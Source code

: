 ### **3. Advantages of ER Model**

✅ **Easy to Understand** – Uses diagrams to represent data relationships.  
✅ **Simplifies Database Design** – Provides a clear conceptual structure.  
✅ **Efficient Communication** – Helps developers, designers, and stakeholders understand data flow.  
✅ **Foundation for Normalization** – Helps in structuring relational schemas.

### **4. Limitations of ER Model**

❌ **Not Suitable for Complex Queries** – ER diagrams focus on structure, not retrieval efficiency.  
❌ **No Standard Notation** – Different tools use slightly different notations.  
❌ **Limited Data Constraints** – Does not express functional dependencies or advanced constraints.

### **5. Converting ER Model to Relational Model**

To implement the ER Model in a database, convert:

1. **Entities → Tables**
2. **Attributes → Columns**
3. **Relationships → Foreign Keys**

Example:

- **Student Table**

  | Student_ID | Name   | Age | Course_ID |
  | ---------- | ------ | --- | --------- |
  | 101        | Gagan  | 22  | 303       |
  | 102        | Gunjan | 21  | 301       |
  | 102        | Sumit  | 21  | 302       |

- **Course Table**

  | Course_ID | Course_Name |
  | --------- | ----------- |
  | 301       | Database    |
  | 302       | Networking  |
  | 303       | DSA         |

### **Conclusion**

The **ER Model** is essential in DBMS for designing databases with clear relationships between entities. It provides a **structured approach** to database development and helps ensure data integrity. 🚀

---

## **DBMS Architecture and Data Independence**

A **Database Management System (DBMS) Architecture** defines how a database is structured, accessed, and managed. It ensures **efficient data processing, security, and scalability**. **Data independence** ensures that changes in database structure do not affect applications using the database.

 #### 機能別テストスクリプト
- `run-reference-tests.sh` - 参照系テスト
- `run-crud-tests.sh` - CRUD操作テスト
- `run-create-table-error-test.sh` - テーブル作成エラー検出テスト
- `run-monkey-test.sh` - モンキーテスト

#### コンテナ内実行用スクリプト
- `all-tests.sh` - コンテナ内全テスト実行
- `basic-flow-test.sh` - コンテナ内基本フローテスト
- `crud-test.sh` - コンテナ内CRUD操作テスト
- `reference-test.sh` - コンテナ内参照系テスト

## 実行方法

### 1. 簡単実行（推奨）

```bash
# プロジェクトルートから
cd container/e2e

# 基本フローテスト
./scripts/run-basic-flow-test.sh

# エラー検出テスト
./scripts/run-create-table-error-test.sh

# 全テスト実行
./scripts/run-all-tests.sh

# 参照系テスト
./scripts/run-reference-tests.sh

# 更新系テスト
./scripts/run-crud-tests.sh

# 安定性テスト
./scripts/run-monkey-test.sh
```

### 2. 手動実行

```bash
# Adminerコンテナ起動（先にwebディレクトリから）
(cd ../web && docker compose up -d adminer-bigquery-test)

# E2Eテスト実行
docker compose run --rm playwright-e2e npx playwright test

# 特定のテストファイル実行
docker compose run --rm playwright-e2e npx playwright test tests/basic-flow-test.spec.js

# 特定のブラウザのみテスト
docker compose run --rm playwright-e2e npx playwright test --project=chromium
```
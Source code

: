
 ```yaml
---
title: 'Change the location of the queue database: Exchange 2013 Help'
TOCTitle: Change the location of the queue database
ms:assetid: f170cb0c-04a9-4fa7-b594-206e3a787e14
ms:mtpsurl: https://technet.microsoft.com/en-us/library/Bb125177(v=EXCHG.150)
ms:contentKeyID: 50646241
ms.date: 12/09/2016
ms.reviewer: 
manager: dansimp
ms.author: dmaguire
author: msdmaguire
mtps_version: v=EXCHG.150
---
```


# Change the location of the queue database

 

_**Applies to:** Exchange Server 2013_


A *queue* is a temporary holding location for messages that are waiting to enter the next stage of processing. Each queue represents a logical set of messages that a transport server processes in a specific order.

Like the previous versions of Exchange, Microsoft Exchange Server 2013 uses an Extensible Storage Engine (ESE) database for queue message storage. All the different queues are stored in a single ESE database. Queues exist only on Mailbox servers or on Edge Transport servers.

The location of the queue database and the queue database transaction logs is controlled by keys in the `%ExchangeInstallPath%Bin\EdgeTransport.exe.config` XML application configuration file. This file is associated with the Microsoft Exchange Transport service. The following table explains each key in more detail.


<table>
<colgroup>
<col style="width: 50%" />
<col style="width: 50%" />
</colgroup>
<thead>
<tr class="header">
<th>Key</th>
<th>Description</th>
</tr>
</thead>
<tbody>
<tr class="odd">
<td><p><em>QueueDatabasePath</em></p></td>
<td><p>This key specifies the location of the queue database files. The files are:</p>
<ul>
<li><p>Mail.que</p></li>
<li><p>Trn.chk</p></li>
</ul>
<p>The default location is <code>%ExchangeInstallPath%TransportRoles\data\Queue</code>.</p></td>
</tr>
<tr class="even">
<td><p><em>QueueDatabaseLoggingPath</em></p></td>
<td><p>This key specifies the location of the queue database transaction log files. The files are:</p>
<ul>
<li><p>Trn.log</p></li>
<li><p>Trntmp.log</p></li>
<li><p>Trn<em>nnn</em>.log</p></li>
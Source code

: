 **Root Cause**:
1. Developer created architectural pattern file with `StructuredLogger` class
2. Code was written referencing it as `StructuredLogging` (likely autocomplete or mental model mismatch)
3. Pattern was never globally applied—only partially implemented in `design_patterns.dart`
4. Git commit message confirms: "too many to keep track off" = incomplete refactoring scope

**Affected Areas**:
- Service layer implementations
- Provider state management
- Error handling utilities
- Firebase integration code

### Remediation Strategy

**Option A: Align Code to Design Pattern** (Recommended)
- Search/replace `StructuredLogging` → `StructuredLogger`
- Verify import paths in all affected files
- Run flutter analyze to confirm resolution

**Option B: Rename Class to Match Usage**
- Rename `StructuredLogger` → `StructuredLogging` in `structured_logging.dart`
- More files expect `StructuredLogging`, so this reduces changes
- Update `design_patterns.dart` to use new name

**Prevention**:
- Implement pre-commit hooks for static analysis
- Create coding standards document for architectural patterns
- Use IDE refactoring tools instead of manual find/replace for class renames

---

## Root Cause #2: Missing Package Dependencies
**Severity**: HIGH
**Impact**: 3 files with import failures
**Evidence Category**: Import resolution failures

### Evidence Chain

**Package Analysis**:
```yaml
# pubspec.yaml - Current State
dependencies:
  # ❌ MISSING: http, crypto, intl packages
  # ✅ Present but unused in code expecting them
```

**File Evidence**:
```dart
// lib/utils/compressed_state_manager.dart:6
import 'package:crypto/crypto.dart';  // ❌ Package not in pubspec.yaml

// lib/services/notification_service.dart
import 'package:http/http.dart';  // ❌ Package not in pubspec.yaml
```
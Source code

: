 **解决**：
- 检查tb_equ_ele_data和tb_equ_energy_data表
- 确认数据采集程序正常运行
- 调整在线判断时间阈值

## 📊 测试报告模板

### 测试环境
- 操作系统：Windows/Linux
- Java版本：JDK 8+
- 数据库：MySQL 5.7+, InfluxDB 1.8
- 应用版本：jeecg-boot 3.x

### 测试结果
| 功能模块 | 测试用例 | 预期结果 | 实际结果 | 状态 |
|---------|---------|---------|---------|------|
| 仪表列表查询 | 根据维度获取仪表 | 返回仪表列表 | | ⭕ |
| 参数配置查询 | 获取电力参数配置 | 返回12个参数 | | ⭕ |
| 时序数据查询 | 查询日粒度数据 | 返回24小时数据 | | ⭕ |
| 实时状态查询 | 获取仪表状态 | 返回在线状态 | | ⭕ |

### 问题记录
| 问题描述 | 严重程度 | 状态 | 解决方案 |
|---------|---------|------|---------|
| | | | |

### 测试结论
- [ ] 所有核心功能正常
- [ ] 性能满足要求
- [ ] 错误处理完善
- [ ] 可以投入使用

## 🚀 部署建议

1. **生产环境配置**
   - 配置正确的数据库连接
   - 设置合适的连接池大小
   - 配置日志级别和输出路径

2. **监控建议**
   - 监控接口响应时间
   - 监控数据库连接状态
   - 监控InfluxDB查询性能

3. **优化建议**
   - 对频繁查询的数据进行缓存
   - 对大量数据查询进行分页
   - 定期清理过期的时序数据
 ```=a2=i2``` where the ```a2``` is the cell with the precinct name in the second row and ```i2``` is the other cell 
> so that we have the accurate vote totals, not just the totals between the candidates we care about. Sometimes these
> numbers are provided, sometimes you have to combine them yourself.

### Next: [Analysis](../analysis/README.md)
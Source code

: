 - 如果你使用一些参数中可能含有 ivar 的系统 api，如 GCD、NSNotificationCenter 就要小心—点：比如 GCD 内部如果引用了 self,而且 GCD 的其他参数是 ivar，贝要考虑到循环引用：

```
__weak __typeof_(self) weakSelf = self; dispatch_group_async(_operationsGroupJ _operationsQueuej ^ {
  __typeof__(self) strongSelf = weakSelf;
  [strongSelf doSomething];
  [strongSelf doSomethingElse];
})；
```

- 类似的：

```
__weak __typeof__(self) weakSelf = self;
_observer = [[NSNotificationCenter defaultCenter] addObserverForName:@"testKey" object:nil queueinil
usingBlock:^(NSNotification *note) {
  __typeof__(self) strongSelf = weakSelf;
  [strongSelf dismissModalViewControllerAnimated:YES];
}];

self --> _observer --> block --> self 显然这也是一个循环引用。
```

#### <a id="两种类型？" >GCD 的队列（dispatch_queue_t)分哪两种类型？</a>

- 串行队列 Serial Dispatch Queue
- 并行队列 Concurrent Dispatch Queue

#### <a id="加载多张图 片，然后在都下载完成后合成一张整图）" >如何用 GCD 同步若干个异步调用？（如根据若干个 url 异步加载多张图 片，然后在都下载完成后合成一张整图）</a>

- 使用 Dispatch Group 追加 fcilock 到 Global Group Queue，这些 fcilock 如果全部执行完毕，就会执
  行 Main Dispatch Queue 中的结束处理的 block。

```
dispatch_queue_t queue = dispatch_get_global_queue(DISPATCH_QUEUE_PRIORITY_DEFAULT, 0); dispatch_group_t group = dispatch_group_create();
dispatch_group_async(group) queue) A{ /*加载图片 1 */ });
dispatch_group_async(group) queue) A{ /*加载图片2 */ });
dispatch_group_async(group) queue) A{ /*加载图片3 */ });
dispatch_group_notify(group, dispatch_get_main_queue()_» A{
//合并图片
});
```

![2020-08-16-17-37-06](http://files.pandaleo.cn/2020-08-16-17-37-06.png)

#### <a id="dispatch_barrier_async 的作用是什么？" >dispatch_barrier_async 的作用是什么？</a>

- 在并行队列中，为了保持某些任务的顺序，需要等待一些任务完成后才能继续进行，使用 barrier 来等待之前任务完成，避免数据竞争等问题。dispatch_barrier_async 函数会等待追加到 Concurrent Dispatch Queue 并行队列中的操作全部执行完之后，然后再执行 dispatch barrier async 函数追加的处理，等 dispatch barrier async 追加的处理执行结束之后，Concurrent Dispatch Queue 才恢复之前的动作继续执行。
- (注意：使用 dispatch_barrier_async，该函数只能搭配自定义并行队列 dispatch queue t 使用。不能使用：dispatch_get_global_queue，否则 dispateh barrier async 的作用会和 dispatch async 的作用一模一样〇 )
————
WHAT IS EXPECTED: Your answer must be the lines from the first line of the entries above through the line that contains "clear conceptual structure.", written out exactly.

EXERCISE RESULT:
Source code

: ### **3. Advantages of ER Model**

✅ **Easy to Understand** – Uses diagrams to represent data relationships.  
✅ **Simplifies Database Design** – Provides a clear conceptual structure.  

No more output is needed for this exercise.